A trade war between the United States and China is reported to be a windfall for Mexico.
Many have moved to Mexico to avoid U.S. tariffs on chinese-made goods.
As the United States looks to win a trade war, Mexico has benefited unexpectedly, with many manufacturers shifting production locations or finding new resources to avoid tariffs.
To supply the American restaurant plastic tableware for the benefit of Chinese manufacturers taizhou fu ling plastic company (Fuling Global Inc), for example, in trump the President on all imports from China (including paper products) after the tariffs, the company to find another way, Monterrey in Mexico is set up a factory at a cost of $4 million, from Mexico to the United States soon carry millions of tubes of paper straw.
Gilbert Lee, taizhou fuling's chief financial officer, said the company was avoiding the tariffs to make up for higher wages at its Mexican plant with lower shipping costs.
Mexico is a very logical and advantageous place for them.
Fuling is not the only Chinese manufacturer to switch production to Mexico.
Mexican exports to the United States have soared, largely because of tariffs on Chinese goods.
U.S. imports from Mexico rose 10 percent to $350 billion in 2018, the fastest pace in seven years, widening the U.S. trade deficit with Mexico by 15 percent to more than $80 billion, while imports from China slowed by a third.
In addition to the tariff boost for Mexican exports, some companies have increased orders to Mexico, fearing that trump is threatening to dismantle the north American free trade agreement.
Trump later signed a renegotiated agreement in November.
Dollar volatility and the trump administration's steel tariffs are also taking their toll.
Alan Russell, a texas-based consultant with Tecma Group, which helps companies set up factories in Mexico, says he was surprised to see the highest level of interest from American companies in his 25-year career.
Jorge Guajardo, Mexico's former ambassador to China, said most of the goods diverted from China to Mexico were concentrated in low-value-added, easily replaceable goods.

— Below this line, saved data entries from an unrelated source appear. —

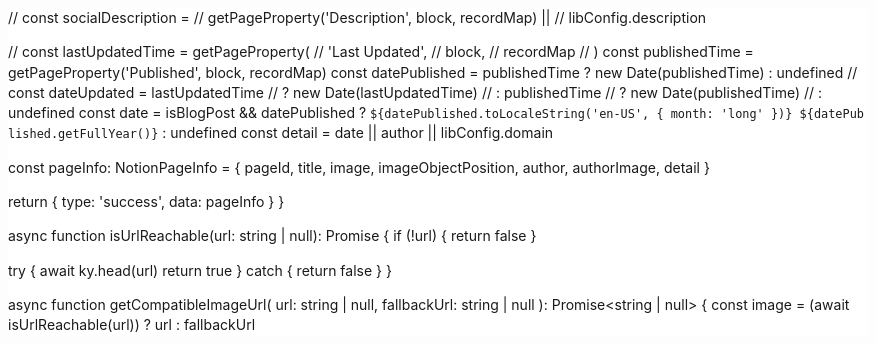   // const socialDescription =
  //   getPageProperty<string>('Description', block, recordMap) ||
  //   libConfig.description

  // const lastUpdatedTime = getPageProperty<number>(
  //   'Last Updated',
  //   block,
  //   recordMap
  // )
  const publishedTime = getPageProperty<number>('Published', block, recordMap)
  const datePublished = publishedTime ? new Date(publishedTime) : undefined
  // const dateUpdated = lastUpdatedTime
  //   ? new Date(lastUpdatedTime)
  //   : publishedTime
  //   ? new Date(publishedTime)
  //   : undefined
  const date =
    isBlogPost && datePublished
      ? `${datePublished.toLocaleString('en-US', {
          month: 'long'
        })} ${datePublished.getFullYear()}`
      : undefined
  const detail = date || author || libConfig.domain

  const pageInfo: NotionPageInfo = {
    pageId,
    title,
    image,
    imageObjectPosition,
    author,
    authorImage,
    detail
  }

  return {
    type: 'success',
    data: pageInfo
  }
}

async function isUrlReachable(url: string | null): Promise<boolean> {
  if (!url) {
    return false
  }

  try {
    await ky.head(url)
    return true
  } catch {
    return false
  }
}

async function getCompatibleImageUrl(
  url: string | null,
  fallbackUrl: string | null
): Promise<string | null> {
  const image = (await isUrlReachable(url)) ? url : fallbackUrl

Taskmaster Components, a Texan firm that has been importing large wheels and tyres from China for 20 years, wants to invest in factories in Mexico or elsewhere, not in America, because of the tariffs.
Because of the remaining American manufacturers, there is no willing partner.

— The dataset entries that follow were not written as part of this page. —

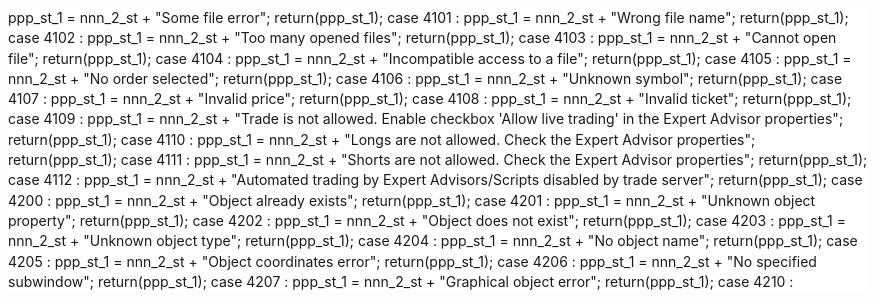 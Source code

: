    ppp_st_1 = nnn_2_st + "Some file error";
   return(ppp_st_1);
   case 4101 :
   ppp_st_1 = nnn_2_st + "Wrong file name";
   return(ppp_st_1);
   case 4102 :
   ppp_st_1 = nnn_2_st + "Too many opened files";
   return(ppp_st_1);
   case 4103 :
   ppp_st_1 = nnn_2_st + "Cannot open file";
   return(ppp_st_1);
   case 4104 :
   ppp_st_1 = nnn_2_st + "Incompatible access to a file";
   return(ppp_st_1);
   case 4105 :
   ppp_st_1 = nnn_2_st + "No order selected";
   return(ppp_st_1);
   case 4106 :
   ppp_st_1 = nnn_2_st + "Unknown symbol";
   return(ppp_st_1);
   case 4107 :
   ppp_st_1 = nnn_2_st + "Invalid price";
   return(ppp_st_1);
   case 4108 :
   ppp_st_1 = nnn_2_st + "Invalid ticket";
   return(ppp_st_1);
   case 4109 :
   ppp_st_1 = nnn_2_st + "Trade is not allowed. Enable checkbox \'Allow live trading\' in the Expert Advisor properties";
   return(ppp_st_1);
   case 4110 :
   ppp_st_1 = nnn_2_st + "Longs are not allowed. Check the Expert Advisor properties";
   return(ppp_st_1);
   case 4111 :
   ppp_st_1 = nnn_2_st + "Shorts are not allowed. Check the Expert Advisor properties";
   return(ppp_st_1);
   case 4112 :
   ppp_st_1 = nnn_2_st + "Automated trading by Expert Advisors/Scripts disabled by trade server";
   return(ppp_st_1);
   case 4200 :
   ppp_st_1 = nnn_2_st + "Object already exists";
   return(ppp_st_1);
   case 4201 :
   ppp_st_1 = nnn_2_st + "Unknown object property";
   return(ppp_st_1);
   case 4202 :
   ppp_st_1 = nnn_2_st + "Object does not exist";
   return(ppp_st_1);
   case 4203 :
   ppp_st_1 = nnn_2_st + "Unknown object type";
   return(ppp_st_1);
   case 4204 :
   ppp_st_1 = nnn_2_st + "No object name";
   return(ppp_st_1);
   case 4205 :
   ppp_st_1 = nnn_2_st + "Object coordinates error";
   return(ppp_st_1);
   case 4206 :
   ppp_st_1 = nnn_2_st + "No specified subwindow";
   return(ppp_st_1);
   case 4207 :
   ppp_st_1 = nnn_2_st + "Graphical object error";
   return(ppp_st_1);
   case 4210 : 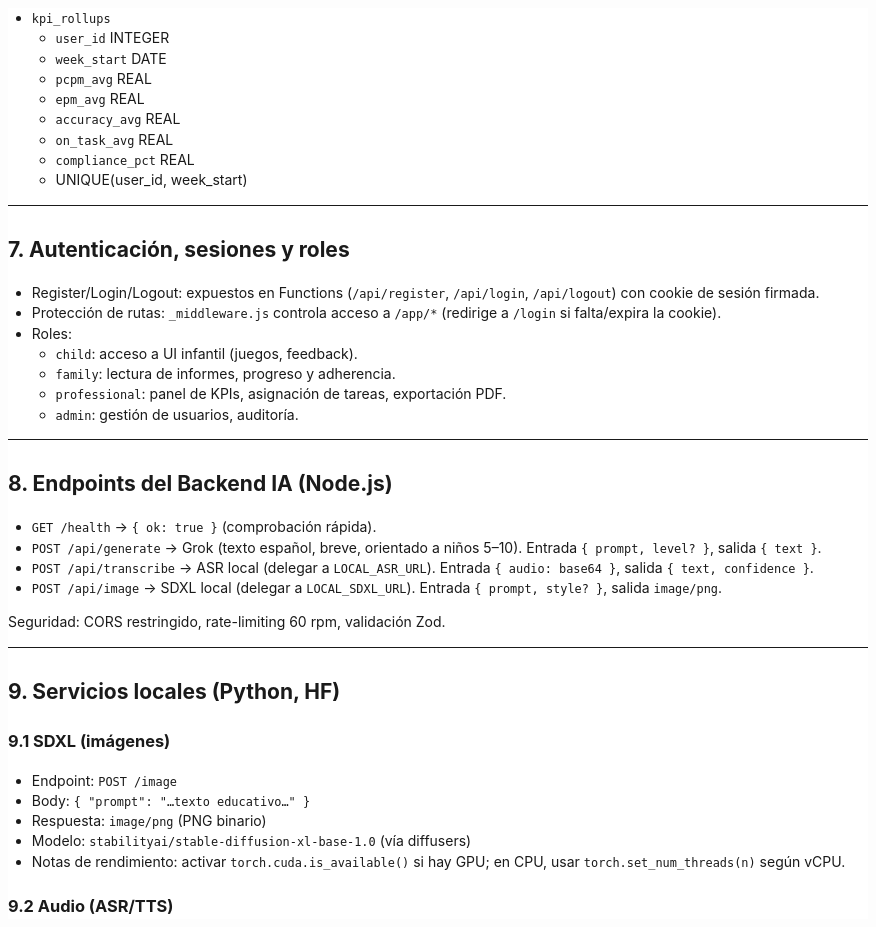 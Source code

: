 - `kpi_rollups`  
  - `user_id` INTEGER  
  - `week_start` DATE  
  - `pcpm_avg` REAL  
  - `epm_avg` REAL  
  - `accuracy_avg` REAL  
  - `on_task_avg` REAL  
  - `compliance_pct` REAL  
  - UNIQUE(user_id, week_start)

---

## 7. Autenticación, sesiones y roles

- Register/Login/Logout: expuestos en Functions (`/api/register`, `/api/login`, `/api/logout`) con cookie de sesión firmada.  
- Protección de rutas: `_middleware.js` controla acceso a `/app/*` (redirige a `/login` si falta/expira la cookie).  
- Roles:
  - `child`: acceso a UI infantil (juegos, feedback).  
  - `family`: lectura de informes, progreso y adherencia.  
  - `professional`: panel de KPIs, asignación de tareas, exportación PDF.  
  - `admin`: gestión de usuarios, auditoría.

---

## 8. Endpoints del Backend IA (Node.js)

- `GET /health` → `{ ok: true }` (comprobación rápida).  
- `POST /api/generate` → Grok (texto español, breve, orientado a niños 5–10). Entrada `{ prompt, level? }`, salida `{ text }`.  
- `POST /api/transcribe` → ASR local (delegar a `LOCAL_ASR_URL`). Entrada `{ audio: base64 }`, salida `{ text, confidence }`.  
- `POST /api/image` → SDXL local (delegar a `LOCAL_SDXL_URL`). Entrada `{ prompt, style? }`, salida `image/png`.

Seguridad: CORS restringido, rate-limiting 60 rpm, validación Zod.

---

## 9. Servicios locales (Python, HF)

### 9.1 SDXL (imágenes)

- Endpoint: `POST /image`  
- Body: `{ "prompt": "…texto educativo…" }`  
- Respuesta: `image/png` (PNG binario)  
- Modelo: `stabilityai/stable-diffusion-xl-base-1.0` (vía diffusers)  
- Notas de rendimiento: activar `torch.cuda.is_available()` si hay GPU; en CPU, usar `torch.set_num_threads(n)` según vCPU.

### 9.2 Audio (ASR/TTS)
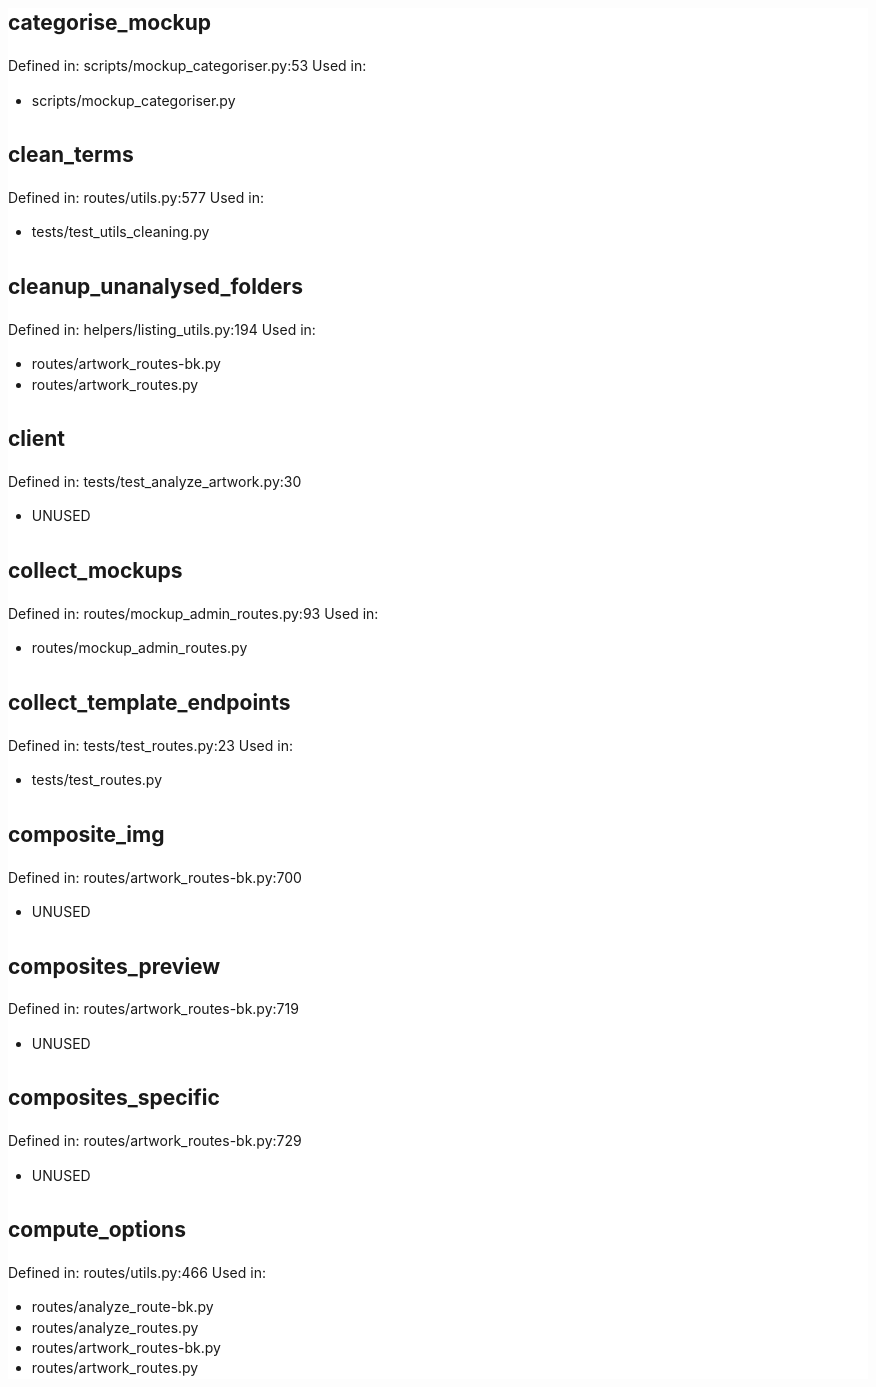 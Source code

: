 ## categorise_mockup
Defined in: scripts/mockup_categoriser.py:53
Used in:
- scripts/mockup_categoriser.py

## clean_terms
Defined in: routes/utils.py:577
Used in:
- tests/test_utils_cleaning.py

## cleanup_unanalysed_folders
Defined in: helpers/listing_utils.py:194
Used in:
- routes/artwork_routes-bk.py
- routes/artwork_routes.py

## client
Defined in: tests/test_analyze_artwork.py:30
- UNUSED

## collect_mockups
Defined in: routes/mockup_admin_routes.py:93
Used in:
- routes/mockup_admin_routes.py

## collect_template_endpoints
Defined in: tests/test_routes.py:23
Used in:
- tests/test_routes.py

## composite_img
Defined in: routes/artwork_routes-bk.py:700
- UNUSED

## composites_preview
Defined in: routes/artwork_routes-bk.py:719
- UNUSED

## composites_specific
Defined in: routes/artwork_routes-bk.py:729
- UNUSED

## compute_options
Defined in: routes/utils.py:466
Used in:
- routes/analyze_route-bk.py
- routes/analyze_routes.py
- routes/artwork_routes-bk.py
- routes/artwork_routes.py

Mexico's proximity to the United States, its convenient ports and an educated workforce make it more attractive.
Mexico's exports to the us more than doubled after the us imposed tariffs on its metal minerals and processed products, while China's fell by a quarter.

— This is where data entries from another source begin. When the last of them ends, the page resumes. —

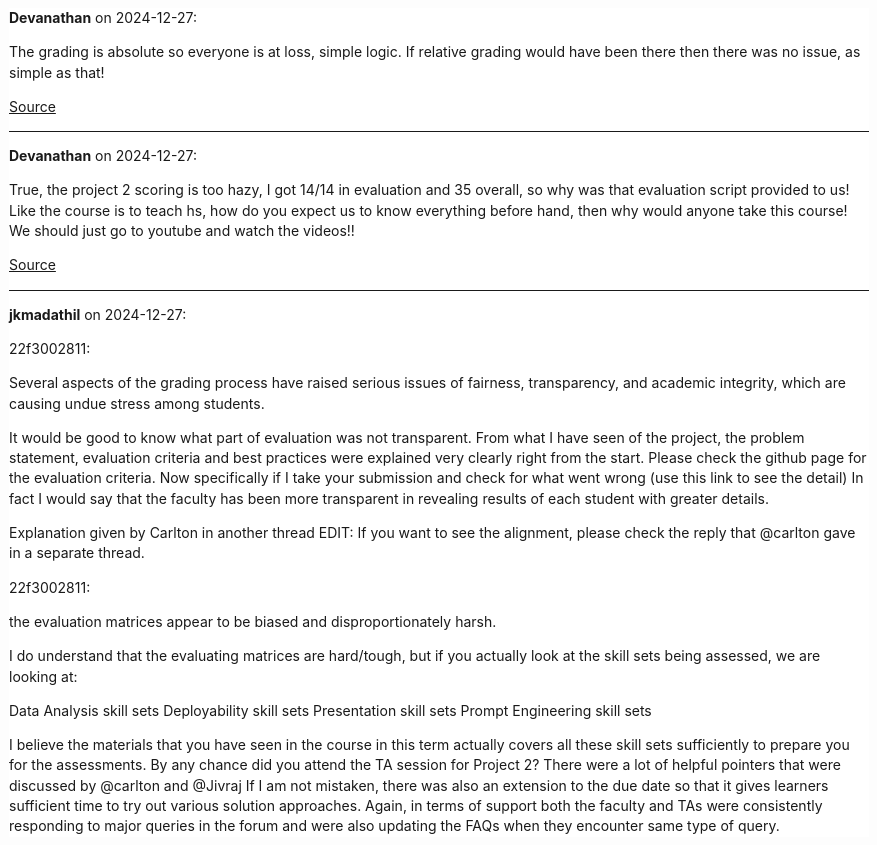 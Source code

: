 **Devanathan** on 2024-12-27:

The grading is absolute so everyone is at loss, simple logic. If relative grading would have been there then there was no issue, as simple as that!

[Source](https://discourse.onlinedegree.iitm.ac.in/t/concerns-regarding-unfair-grading-practices-for-tds-project-2/160611/7)

---

**Devanathan** on 2024-12-27:

True, the project 2 scoring is too hazy, I got 14/14 in evaluation and 35 overall, so why was that evaluation script provided to us! Like the course is to teach hs, how do you expect us to know everything before hand, then why would anyone take this course! We should just go to youtube and watch the videos!!

[Source](https://discourse.onlinedegree.iitm.ac.in/t/concerns-regarding-unfair-grading-practices-for-tds-project-2/160611/8)

---

**jkmadathil** on 2024-12-27:




 22f3002811:

Several aspects of the grading process have raised serious issues of fairness, transparency, and academic integrity, which are causing undue stress among students.


It would be good to know what part of evaluation was not transparent. From what I have seen of the project, the problem statement, evaluation criteria and best practices were explained very clearly right from the start. Please check the github page for the evaluation criteria.
Now specifically if I take your submission and check for what went wrong (use this link to see the detail) In fact I would say that the faculty has been more transparent in revealing results of each student with greater details.


Explanation given by Carlton in another thread
EDIT:
If you want to see the alignment, please check the reply that @carlton gave in a separate thread.




 22f3002811:

the evaluation matrices appear to be biased and disproportionately harsh.


I do understand that the evaluating matrices are hard/tough, but if you actually look at the skill sets being assessed, we are looking at:

Data Analysis skill sets
Deployability skill sets
Presentation skill sets
Prompt Engineering skill sets

I believe the materials that you have seen in the course in this term actually covers all these skill sets sufficiently to prepare you for the assessments. By any chance did you attend the TA session for Project 2? There were a lot of helpful pointers that were discussed by @carlton and @Jivraj
If I am not mistaken, there was also an extension to the due date so that it gives learners sufficient time to try out various solution approaches.
Again, in terms of support both the faculty and TAs were consistently responding to major queries in the forum and were also updating the FAQs when they encounter same type of query.
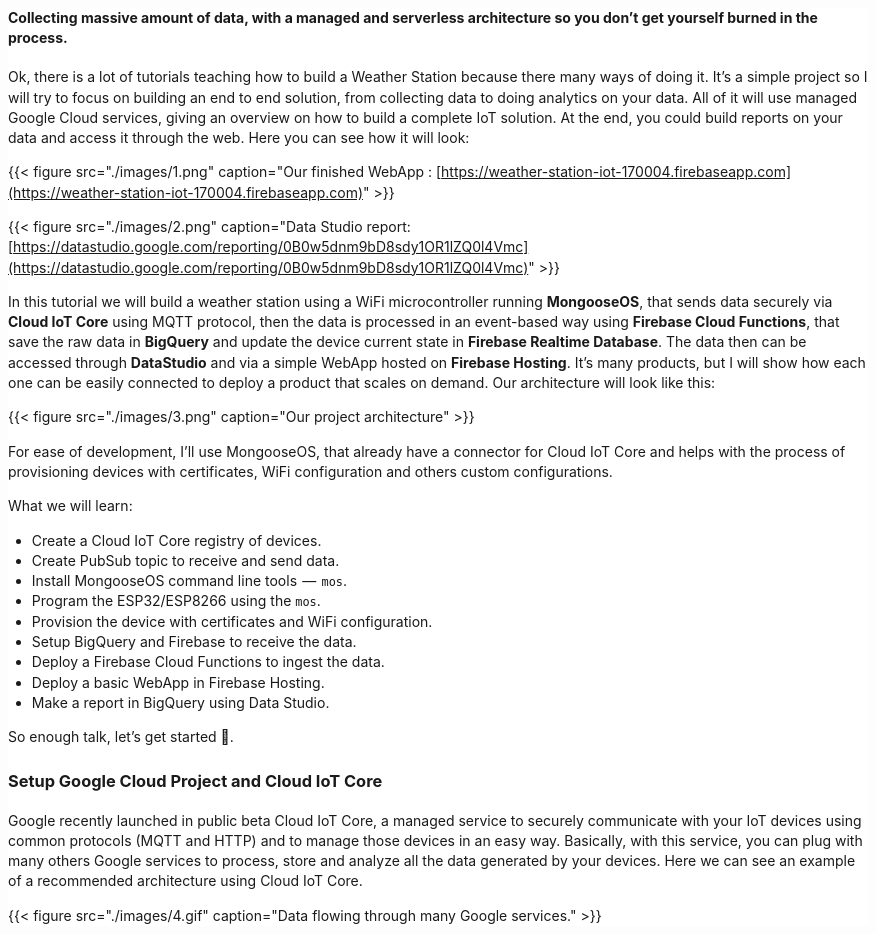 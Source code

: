 
#### Collecting massive amount of data, with a managed and serverless architecture so you don’t get yourself burned in the process.

Ok, there is a lot of tutorials teaching how to build a Weather Station because there many ways of doing it. It’s a simple project so I will try to focus on building an end to end solution, from collecting data to doing analytics on your data. All of it will use managed Google Cloud services, giving an overview on how to build a complete IoT solution. At the end, you could build reports on your data and access it through the web. Here you can see how it will look:

{{< figure src="./images/1.png" caption="Our finished WebApp : [https://weather-station-iot-170004.firebaseapp.com](https://weather-station-iot-170004.firebaseapp.com)" >}}

{{< figure src="./images/2.png" caption="Data Studio report: [https://datastudio.google.com/reporting/0B0w5dnm9bD8sdy1OR1lZQ0l4Vmc](https://datastudio.google.com/reporting/0B0w5dnm9bD8sdy1OR1lZQ0l4Vmc)" >}}

In this tutorial we will build a weather station using a WiFi microcontroller running **MongooseOS**, that sends data securely via **Cloud IoT Core** using MQTT protocol, then the data is processed in an event-based way using **Firebase Cloud Functions**, that save the raw data in **BigQuery** and update the device current state in **Firebase Realtime Database**. The data then can be accessed through **DataStudio** and via a simple WebApp hosted on **Firebase Hosting**. It’s many products, but I will show how each one can be easily connected to deploy a product that scales on demand. Our architecture will look like this:

{{< figure src="./images/3.png" caption="Our project architecture" >}}

For ease of development, I’ll use MongooseOS, that already have a connector for Cloud IoT Core and helps with the process of provisioning devices with certificates, WiFi configuration and others custom configurations.

What we will learn:

- Create a Cloud IoT Core registry of devices.
- Create PubSub topic to receive and send data.
- Install MongooseOS command line tools  —  `mos`.
- Program the ESP32/ESP8266 using the `mos`.
- Provision the device with certificates and WiFi configuration.
- Setup BigQuery and Firebase to receive the data.
- Deploy a Firebase Cloud Functions to ingest the data.
- Deploy a basic WebApp in Firebase Hosting.
- Make a report in BigQuery using Data Studio.

So enough talk, let’s get started 🚀.

### Setup Google Cloud Project and Cloud IoT Core

Google recently launched in public beta Cloud IoT Core, a managed service to securely communicate with your IoT devices using common protocols (MQTT and HTTP) and to manage those devices in an easy way. Basically, with this service, you can plug with many others Google services to process, store and analyze all the data generated by your devices. Here we can see an example of a recommended architecture using Cloud IoT Core.

{{< figure src="./images/4.gif" caption="Data flowing through many Google services." >}}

Mexican sales to the United States rose 20 percent.
In addition, the trade war has made the U.S. more dependent on Mexican agricultural products, and Mexico is already the largest importer of U.S. vegetables such as broccoli, carrots and Onions.
For example, imports of peeled garlic from China fell by nearly a quarter, while exports from Mexico increased 54 percent, benefiting even small Mexican businesses.
After the U.S. imposed a 10% tariff on Chinese silk, Mexican exports to the U.S. surged to $1.6 million last year from just $5,500 in 2017.
Imports of Chinese knitwear and knitted fabrics fell by $3 million, about the same amount as imports from Mexico.
In the automotive supply chain, U.S. imports of gasoline engines from Mexico rose 17 percent to $32.6 billion, while imports from China, Germany and Canada fell.